Segment Start: MATERIALS PROVIDED

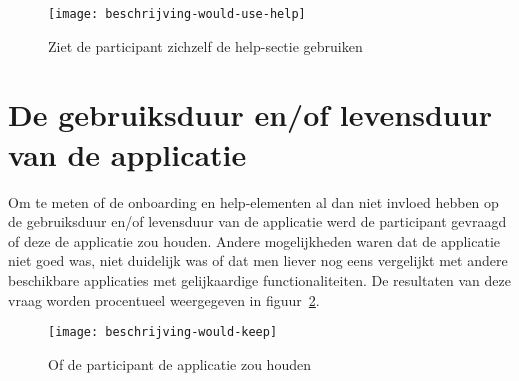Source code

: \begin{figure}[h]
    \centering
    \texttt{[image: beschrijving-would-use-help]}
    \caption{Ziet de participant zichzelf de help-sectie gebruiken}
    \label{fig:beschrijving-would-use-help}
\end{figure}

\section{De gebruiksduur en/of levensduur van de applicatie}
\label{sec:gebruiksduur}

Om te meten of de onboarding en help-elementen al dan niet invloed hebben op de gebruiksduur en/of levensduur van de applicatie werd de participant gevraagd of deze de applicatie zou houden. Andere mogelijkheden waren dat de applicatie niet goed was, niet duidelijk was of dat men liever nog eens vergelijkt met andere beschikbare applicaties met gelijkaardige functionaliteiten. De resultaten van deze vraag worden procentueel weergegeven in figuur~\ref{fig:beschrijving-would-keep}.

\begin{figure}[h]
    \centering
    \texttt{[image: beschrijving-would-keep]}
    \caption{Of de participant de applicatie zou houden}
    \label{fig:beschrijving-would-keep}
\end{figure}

Segment End: MATERIALS PROVIDED
Segment Start: MATERIALS PROVIDED

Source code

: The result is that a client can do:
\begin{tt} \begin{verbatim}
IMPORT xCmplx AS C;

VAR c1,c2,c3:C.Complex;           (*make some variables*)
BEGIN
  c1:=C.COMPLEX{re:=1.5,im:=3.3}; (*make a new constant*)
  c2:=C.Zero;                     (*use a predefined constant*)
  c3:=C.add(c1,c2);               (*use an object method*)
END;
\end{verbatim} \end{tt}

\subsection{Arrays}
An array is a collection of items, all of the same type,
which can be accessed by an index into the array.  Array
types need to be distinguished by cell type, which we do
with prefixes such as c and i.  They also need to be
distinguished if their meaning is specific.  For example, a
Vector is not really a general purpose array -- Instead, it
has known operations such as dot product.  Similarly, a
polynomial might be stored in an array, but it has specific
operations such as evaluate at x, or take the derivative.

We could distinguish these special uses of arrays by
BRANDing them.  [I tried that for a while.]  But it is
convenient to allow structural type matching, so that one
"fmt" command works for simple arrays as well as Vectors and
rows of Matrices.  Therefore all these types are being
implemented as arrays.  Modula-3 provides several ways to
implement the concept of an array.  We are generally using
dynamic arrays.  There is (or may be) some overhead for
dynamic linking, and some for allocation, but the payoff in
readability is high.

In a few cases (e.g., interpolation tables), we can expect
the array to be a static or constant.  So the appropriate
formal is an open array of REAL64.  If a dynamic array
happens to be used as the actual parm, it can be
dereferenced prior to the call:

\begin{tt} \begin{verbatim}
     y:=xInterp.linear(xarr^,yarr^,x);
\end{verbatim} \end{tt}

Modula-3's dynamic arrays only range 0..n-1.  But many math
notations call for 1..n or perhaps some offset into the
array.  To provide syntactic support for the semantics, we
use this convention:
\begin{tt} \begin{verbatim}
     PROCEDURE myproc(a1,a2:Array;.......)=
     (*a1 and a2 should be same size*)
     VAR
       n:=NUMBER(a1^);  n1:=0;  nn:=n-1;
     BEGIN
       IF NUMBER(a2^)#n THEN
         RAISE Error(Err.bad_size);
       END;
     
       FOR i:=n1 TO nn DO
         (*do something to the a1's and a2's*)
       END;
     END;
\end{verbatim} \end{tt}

Segment End: MATERIALS PROVIDED
Segment Start: MATERIALS PROVIDED

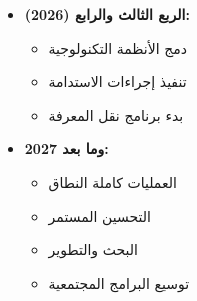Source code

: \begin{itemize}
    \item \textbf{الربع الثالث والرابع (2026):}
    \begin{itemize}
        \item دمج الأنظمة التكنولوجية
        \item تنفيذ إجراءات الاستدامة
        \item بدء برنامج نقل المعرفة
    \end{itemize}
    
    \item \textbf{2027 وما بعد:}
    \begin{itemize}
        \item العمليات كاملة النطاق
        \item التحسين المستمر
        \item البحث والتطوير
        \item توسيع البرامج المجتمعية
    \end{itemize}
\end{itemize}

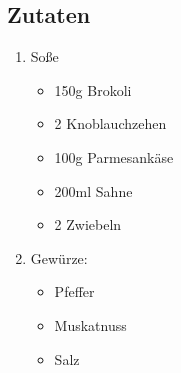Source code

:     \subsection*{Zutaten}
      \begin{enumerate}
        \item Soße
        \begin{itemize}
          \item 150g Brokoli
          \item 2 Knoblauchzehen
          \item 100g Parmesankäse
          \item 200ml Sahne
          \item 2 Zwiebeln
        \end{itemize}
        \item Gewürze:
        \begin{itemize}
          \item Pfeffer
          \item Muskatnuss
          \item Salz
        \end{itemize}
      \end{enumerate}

Segment End: MATERIALS PROVIDED

• [WORK REQUEST] Which lines of the data above contain "caption"? Copy each one.

• [SOLUTION TO THIS EXERCISE]
    \caption{Ziet de participant zichzelf de help-sectie gebruiken}
    \caption{Of de participant de applicatie zou houden}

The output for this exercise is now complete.